What is expected:
Report the count of lines containing the word "noindent" in these records, with no other text.

Data listing:
================================

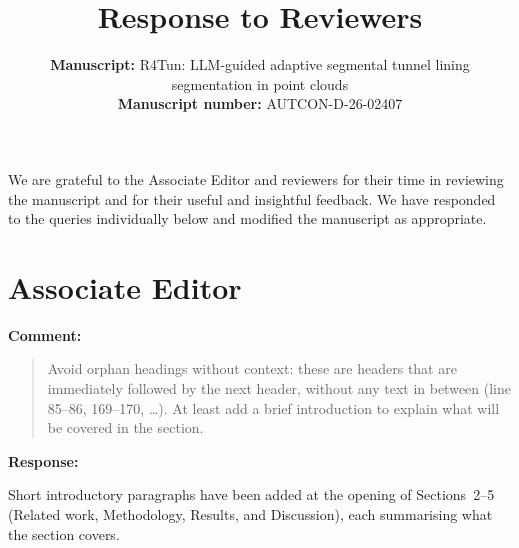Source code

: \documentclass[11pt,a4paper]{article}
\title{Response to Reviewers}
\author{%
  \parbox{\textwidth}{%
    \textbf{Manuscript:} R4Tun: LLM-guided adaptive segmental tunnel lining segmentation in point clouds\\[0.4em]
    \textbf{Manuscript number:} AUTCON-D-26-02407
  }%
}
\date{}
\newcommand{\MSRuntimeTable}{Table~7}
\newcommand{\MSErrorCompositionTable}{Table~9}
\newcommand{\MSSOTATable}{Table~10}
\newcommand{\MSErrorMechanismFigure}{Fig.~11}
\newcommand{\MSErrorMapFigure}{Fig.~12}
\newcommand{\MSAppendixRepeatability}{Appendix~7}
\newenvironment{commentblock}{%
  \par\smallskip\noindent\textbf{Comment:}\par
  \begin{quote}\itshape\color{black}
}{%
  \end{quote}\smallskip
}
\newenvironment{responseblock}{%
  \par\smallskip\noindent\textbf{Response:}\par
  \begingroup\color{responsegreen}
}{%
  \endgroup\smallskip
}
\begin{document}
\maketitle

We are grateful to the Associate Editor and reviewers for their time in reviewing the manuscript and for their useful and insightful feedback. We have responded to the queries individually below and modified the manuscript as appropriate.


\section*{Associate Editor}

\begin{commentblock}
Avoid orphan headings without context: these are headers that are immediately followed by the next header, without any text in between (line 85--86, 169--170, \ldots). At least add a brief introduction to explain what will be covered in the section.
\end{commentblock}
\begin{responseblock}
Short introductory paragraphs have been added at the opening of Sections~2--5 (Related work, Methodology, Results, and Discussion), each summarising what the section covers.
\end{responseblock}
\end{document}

================================

Solved problem:
2